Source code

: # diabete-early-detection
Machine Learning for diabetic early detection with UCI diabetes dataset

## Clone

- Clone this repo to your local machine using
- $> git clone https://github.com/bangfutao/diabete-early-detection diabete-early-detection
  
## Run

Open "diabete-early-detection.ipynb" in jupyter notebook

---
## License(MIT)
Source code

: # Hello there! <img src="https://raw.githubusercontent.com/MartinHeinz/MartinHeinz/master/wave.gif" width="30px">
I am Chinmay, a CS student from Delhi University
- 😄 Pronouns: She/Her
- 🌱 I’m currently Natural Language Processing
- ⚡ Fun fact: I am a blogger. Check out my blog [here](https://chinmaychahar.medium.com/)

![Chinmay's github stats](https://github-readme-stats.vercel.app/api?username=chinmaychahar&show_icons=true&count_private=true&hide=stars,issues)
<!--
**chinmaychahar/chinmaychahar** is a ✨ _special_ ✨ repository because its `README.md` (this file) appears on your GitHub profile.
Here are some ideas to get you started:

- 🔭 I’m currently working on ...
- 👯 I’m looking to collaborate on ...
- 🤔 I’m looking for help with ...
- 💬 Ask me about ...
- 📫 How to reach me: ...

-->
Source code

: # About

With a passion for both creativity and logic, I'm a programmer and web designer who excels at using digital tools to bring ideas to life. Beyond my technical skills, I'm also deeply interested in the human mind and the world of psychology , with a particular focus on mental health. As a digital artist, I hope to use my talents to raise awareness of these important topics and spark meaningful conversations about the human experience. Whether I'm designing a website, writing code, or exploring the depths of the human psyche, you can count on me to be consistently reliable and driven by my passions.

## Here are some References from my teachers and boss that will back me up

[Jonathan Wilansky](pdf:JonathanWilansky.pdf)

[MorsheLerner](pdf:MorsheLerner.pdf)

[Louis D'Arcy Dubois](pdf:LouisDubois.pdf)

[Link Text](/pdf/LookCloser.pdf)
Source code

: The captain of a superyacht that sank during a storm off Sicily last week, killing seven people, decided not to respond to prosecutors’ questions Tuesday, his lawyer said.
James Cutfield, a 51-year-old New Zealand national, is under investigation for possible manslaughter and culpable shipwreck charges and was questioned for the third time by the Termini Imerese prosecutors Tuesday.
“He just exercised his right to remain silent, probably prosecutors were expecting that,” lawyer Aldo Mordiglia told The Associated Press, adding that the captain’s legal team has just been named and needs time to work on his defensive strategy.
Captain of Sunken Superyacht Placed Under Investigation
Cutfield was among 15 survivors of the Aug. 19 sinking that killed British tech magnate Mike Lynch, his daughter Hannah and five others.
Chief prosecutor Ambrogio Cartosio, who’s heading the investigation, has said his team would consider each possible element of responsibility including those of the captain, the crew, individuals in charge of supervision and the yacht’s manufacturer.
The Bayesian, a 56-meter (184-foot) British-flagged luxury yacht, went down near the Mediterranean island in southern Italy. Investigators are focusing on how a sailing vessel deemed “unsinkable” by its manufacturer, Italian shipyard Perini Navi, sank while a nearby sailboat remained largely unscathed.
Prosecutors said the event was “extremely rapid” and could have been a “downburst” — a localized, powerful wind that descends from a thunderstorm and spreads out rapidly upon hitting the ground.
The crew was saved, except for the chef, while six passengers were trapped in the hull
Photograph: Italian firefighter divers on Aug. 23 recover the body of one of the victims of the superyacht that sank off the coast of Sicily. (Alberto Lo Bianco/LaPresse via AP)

........

» **PROMPT**
Exactly as they appear, copy the lines of the listing above from the first through the one that contains "- 👯 I’m looking to collaborate on ...", and nothing more.

» **ANSWER BOX**
Source code

: # diabete-early-detection
Machine Learning for diabetic early detection with UCI diabetes dataset

## Clone

- Clone this repo to your local machine using
- $> git clone https://github.com/bangfutao/diabete-early-detection diabete-early-detection
  
## Run

Open "diabete-early-detection.ipynb" in jupyter notebook

---
## License(MIT)
Source code

: # Hello there! <img src="https://raw.githubusercontent.com/MartinHeinz/MartinHeinz/master/wave.gif" width="30px">
I am Chinmay, a CS student from Delhi University
- 😄 Pronouns: She/Her
- 🌱 I’m currently Natural Language Processing
- ⚡ Fun fact: I am a blogger. Check out my blog [here](https://chinmaychahar.medium.com/)

![Chinmay's github stats](https://github-readme-stats.vercel.app/api?username=chinmaychahar&show_icons=true&count_private=true&hide=stars,issues)
<!--
**chinmaychahar/chinmaychahar** is a ✨ _special_ ✨ repository because its `README.md` (this file) appears on your GitHub profile.
Here are some ideas to get you started:

- 🔭 I’m currently working on ...
- 👯 I’m looking to collaborate on ...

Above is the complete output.